Look through the listing and locate every line containing the word "Coding"; copy those lines.

Excerpted data:
*-*-*
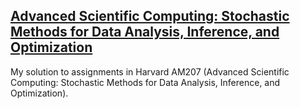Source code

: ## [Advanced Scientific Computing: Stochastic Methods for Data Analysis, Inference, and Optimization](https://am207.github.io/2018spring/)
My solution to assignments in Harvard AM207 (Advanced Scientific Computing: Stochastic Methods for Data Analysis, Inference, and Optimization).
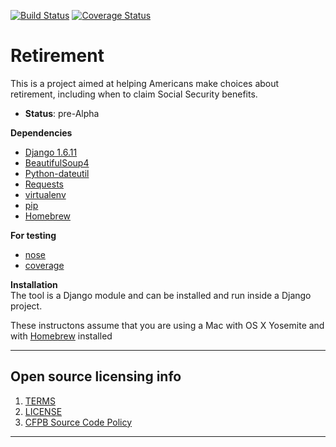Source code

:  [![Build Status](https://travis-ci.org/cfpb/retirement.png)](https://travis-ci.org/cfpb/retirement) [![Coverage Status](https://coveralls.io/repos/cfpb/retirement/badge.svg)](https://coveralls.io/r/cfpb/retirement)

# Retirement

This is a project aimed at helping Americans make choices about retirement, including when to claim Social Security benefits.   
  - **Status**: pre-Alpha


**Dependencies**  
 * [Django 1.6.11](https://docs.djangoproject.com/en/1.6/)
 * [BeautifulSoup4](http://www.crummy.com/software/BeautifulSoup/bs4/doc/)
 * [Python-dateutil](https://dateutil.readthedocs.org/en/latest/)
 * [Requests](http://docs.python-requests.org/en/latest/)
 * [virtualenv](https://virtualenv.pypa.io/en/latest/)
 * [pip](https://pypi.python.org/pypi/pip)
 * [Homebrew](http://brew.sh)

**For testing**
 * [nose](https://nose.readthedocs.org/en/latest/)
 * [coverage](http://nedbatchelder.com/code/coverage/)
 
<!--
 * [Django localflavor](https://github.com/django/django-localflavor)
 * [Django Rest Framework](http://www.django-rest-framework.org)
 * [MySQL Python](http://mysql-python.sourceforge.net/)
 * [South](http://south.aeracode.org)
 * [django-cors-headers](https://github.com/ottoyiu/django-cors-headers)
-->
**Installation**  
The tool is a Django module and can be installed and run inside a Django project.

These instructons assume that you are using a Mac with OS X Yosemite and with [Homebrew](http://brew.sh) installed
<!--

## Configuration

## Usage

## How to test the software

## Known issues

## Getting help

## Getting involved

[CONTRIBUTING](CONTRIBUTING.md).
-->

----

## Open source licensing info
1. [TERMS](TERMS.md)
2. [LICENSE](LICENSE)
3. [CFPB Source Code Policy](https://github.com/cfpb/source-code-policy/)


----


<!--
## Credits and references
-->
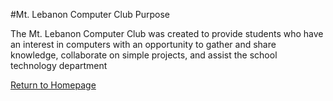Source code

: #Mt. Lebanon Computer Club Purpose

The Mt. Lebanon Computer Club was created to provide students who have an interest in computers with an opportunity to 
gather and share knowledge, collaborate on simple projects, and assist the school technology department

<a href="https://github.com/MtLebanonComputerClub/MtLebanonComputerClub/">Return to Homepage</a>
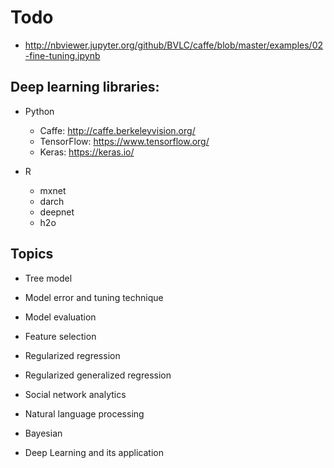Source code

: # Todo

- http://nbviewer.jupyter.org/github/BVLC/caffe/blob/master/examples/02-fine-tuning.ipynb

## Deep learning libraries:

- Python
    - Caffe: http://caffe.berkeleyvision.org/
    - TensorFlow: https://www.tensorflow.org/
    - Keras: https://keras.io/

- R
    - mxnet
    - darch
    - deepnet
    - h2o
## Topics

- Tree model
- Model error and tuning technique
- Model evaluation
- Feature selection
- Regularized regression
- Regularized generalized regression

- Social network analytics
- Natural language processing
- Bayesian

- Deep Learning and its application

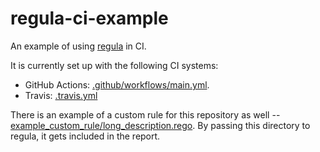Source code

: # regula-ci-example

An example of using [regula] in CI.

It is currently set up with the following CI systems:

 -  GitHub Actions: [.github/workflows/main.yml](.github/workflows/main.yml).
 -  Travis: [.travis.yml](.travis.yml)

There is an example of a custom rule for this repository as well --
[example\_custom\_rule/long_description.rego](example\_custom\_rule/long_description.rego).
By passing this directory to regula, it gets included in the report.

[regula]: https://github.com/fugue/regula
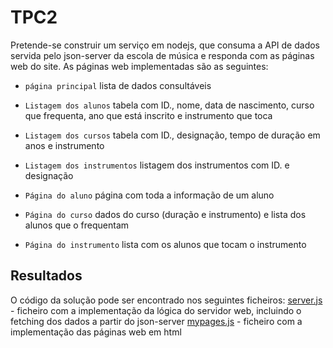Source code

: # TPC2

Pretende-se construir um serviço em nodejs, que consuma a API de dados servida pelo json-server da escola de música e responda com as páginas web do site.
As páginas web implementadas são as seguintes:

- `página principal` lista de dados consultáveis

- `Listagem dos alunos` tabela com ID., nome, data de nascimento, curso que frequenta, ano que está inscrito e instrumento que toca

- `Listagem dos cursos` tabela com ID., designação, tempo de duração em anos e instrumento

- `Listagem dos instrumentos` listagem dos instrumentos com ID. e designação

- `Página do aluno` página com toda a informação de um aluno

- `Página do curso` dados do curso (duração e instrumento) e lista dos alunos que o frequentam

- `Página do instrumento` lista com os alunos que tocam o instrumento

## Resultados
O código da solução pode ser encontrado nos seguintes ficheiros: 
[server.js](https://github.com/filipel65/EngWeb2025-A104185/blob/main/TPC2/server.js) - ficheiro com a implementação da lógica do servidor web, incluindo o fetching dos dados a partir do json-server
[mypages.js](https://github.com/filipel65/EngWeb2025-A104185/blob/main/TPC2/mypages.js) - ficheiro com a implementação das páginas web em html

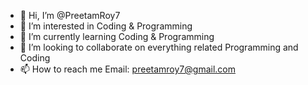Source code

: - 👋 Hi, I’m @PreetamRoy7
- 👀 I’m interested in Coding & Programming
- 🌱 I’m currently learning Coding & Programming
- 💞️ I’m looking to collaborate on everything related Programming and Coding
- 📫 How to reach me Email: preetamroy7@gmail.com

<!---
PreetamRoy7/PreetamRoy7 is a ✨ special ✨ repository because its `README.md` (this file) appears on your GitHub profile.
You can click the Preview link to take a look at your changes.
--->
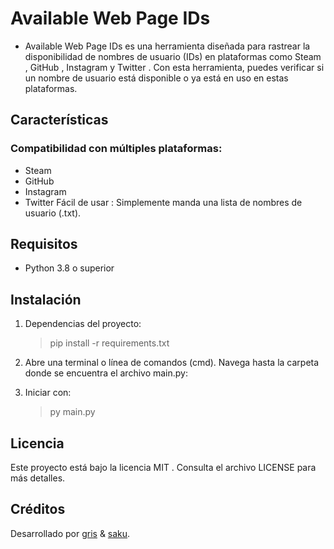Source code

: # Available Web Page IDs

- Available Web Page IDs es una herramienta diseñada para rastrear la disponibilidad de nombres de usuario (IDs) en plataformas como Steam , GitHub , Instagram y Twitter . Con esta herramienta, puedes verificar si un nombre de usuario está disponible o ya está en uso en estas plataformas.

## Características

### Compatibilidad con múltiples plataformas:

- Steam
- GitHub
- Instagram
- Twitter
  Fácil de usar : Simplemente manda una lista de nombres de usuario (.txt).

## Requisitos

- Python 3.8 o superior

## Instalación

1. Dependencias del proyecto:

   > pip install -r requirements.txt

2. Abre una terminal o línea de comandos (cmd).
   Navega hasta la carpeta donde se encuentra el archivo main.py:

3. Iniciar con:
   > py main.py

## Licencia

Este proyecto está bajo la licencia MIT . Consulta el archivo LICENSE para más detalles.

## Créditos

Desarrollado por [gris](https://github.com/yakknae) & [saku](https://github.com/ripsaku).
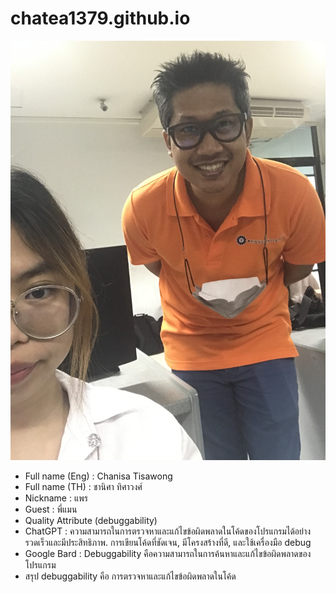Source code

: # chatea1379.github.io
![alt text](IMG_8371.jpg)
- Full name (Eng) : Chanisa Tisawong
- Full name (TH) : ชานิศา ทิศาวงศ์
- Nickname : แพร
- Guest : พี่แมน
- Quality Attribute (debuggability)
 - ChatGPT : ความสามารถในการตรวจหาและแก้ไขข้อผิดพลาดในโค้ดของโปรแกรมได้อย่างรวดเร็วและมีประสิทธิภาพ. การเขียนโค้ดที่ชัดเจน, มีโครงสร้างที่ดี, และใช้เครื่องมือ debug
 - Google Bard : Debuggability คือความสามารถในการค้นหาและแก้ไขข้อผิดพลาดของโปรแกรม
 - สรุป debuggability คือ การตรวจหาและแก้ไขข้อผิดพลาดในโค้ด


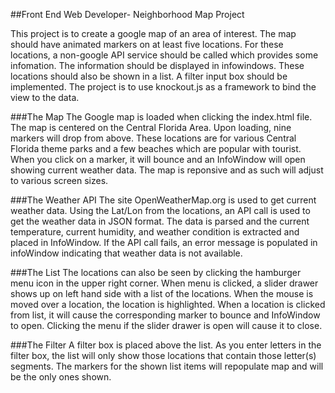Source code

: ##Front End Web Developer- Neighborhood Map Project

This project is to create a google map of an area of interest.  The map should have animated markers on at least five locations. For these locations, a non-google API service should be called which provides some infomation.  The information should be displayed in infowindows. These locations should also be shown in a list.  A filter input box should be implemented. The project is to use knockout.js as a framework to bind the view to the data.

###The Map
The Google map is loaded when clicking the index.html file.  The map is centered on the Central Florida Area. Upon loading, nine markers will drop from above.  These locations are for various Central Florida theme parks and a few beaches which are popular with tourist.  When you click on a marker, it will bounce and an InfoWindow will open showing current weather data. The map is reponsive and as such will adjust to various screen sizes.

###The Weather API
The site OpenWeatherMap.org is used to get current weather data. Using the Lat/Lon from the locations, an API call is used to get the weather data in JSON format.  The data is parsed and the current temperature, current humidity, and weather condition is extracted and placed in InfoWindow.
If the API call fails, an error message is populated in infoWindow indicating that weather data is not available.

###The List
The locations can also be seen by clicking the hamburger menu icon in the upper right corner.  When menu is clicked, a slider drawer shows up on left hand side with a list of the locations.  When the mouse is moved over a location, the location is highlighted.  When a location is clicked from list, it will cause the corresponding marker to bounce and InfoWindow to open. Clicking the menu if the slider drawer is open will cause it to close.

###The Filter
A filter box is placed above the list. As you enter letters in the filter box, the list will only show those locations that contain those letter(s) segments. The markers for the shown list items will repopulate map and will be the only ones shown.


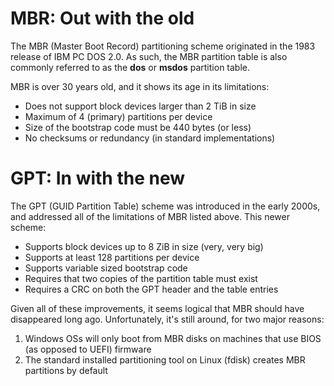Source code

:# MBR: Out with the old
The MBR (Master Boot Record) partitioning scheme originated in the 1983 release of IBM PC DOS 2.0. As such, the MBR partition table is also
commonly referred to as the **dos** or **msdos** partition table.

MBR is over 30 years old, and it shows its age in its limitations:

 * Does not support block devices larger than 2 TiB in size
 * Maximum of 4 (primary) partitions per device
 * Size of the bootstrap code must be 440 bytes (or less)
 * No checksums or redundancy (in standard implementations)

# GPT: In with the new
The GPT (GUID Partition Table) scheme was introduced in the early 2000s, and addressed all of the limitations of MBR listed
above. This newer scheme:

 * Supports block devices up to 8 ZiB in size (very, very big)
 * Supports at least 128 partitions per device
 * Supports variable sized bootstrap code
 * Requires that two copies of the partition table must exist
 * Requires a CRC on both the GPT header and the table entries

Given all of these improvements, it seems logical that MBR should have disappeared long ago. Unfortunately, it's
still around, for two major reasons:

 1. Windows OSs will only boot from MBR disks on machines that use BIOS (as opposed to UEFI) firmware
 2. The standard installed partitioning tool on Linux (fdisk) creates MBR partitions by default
*-*-*
Your response:
- 👀 I’m interested in Coding & Programming
- 🌱 I’m currently learning Coding & Programming
- 💞️ I’m looking to collaborate on everything related Programming and Coding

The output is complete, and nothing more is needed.